The Court stated that "there is no bright-line rule that directors must conduct a pre-agreement market check or shop the company. 'When ... the directors possess a body of reliable evidence with which to evaluate the fairness of a transaction, they may approve that transaction without conducting an active survey of the market.'" Along these lines, the Court emphasized that (1) the record reflected how Plains Exploration was focused on either completing the Freeport proposed transaction or going forward as a stand-along company, both of which "were financially attractive" options and (2) while "it is difficult from the record to assess whether the Board possessed impeccable knowledge3 of Plains' business, the directors' relevant expertise and experience support a reasonable inference that they were informed and competent to make an appropriate decision" as to "whether the proposed transaction is priced fairly". As is the case with any "single-buyer negotiation strategy", a target board in such situation is forced "to rely more extensively on its own knowledge and the knowledge of its financial advisor in determining whether the proposed transaction is priced fairly." As the defendant directors argued, and the Court did not disagree, because the directors had significant experience in the oil and gas industry, they "were fully capable of making an informed decision" in this context.

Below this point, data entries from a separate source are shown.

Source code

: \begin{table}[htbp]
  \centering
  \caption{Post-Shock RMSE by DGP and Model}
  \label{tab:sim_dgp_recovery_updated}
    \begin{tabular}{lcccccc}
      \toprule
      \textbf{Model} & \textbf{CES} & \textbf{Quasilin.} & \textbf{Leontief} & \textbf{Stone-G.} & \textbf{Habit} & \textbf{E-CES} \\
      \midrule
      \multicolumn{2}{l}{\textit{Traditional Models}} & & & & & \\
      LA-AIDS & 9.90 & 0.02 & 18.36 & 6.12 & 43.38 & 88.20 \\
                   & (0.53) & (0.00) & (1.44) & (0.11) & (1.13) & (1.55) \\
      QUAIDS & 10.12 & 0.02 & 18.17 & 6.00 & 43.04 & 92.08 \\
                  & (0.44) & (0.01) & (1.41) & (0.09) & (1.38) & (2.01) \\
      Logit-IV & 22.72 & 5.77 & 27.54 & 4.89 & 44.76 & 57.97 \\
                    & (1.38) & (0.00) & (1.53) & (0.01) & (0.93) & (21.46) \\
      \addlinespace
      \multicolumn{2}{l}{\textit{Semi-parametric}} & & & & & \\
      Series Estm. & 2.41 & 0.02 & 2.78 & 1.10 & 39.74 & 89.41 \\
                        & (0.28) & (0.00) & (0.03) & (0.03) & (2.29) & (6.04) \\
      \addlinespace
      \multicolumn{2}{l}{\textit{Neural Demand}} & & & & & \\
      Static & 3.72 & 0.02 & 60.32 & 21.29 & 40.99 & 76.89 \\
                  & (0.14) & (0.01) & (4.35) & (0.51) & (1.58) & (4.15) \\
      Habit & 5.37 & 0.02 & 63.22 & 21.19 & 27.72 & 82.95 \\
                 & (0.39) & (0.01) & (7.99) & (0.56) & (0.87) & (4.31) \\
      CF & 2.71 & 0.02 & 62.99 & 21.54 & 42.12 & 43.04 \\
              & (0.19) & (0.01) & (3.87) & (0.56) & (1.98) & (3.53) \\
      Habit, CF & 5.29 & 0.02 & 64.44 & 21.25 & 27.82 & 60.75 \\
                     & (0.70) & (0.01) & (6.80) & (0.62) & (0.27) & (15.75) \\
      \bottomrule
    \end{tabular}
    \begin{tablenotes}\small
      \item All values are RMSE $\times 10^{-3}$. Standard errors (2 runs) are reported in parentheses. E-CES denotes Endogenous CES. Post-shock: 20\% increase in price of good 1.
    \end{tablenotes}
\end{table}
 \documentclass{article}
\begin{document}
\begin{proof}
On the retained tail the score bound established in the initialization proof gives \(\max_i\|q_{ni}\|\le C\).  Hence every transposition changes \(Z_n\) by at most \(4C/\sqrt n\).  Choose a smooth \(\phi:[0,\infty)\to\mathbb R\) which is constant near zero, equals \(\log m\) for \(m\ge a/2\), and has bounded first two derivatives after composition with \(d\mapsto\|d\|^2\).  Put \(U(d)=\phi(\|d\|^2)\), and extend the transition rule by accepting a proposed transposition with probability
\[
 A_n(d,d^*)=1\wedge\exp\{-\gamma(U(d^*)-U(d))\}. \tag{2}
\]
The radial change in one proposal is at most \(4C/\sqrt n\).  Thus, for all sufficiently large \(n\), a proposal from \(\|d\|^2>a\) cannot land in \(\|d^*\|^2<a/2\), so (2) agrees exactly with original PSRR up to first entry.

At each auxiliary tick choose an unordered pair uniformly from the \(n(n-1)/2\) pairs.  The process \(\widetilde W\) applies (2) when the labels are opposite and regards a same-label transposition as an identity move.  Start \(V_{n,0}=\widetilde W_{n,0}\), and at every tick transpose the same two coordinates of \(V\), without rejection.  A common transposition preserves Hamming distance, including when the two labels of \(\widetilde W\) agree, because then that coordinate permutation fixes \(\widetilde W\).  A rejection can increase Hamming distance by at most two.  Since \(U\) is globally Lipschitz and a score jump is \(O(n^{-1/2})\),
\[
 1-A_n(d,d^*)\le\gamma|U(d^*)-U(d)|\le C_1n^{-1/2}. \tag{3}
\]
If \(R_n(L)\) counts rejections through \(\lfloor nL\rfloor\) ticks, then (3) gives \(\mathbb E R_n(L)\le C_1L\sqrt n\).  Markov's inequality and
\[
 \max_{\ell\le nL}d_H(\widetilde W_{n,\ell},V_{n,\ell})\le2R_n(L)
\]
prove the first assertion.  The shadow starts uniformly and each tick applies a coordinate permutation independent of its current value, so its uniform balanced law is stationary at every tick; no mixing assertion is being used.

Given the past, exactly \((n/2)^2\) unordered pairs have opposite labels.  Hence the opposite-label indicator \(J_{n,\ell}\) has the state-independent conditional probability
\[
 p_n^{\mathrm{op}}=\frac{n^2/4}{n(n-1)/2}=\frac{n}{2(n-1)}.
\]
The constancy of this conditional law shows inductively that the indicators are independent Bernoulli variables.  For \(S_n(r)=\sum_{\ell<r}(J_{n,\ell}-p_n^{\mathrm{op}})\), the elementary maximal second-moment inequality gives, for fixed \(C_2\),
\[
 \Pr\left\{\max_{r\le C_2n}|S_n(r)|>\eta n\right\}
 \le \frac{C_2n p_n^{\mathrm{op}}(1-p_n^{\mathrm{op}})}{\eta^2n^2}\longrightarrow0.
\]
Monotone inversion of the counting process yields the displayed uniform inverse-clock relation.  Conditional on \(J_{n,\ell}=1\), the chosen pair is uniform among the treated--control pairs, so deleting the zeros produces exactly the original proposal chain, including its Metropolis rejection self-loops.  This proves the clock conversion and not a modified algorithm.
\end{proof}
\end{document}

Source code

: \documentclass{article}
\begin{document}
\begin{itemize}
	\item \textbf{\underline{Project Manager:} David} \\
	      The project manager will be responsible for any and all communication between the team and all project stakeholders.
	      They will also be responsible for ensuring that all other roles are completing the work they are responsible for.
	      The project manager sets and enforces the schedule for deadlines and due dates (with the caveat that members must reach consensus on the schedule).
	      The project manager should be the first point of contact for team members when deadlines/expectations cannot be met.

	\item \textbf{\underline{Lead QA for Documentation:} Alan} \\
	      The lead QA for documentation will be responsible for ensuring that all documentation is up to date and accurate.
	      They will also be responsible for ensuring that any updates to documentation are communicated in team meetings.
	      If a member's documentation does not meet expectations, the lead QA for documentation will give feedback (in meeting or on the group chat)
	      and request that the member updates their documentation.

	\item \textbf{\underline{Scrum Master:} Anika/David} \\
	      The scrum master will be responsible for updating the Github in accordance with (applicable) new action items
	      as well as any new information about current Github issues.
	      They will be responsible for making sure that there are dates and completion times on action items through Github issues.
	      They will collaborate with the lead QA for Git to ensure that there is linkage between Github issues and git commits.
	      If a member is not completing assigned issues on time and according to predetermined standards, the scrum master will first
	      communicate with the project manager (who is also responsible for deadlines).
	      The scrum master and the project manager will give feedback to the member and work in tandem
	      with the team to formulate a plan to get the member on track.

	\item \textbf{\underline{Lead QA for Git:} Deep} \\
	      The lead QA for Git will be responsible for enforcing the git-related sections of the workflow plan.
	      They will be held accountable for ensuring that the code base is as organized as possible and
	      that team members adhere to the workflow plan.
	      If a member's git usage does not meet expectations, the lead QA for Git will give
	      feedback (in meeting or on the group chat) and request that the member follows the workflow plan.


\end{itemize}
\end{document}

Finally, as for the impact, if any, that the merger agreement's deal protection provisions had on any post-signing market check, the Court noted that "as long as the Board retained 'significant flexibility to deal with any later-emerging bidder and ensured that the market would have a healthy period of time to digest the proposed transaction…and no other bidder emerged, the Board could be assured that it had obtained the best transaction reasonably attainable." The Court noted that the merger agreement contained a reasonable no-solicitation clause and fiduciary out provisions as well as customary "match rights" for Freeport. Moreover, the Court stated that the three percent termination fee was not "unreasonable" especially given the fact that termination fees in "excess of three percent have been deemed reasonable by this Court before". As a result, the Court concluded that any "serious bidder" would not be prevented from putting forth a higher bid. The Court did not directly address the lack of a go-shop period provision in this context.


The In re Plains Exploration decision demonstrates the Court of Chancery's willingness to grant a board of directors deference not to conduct a pre-signing market check – even in light of the enhanced scrutiny demanded by Revlon. The decision once again illustrates the highly fact-intensive nature of the Revlon analysis.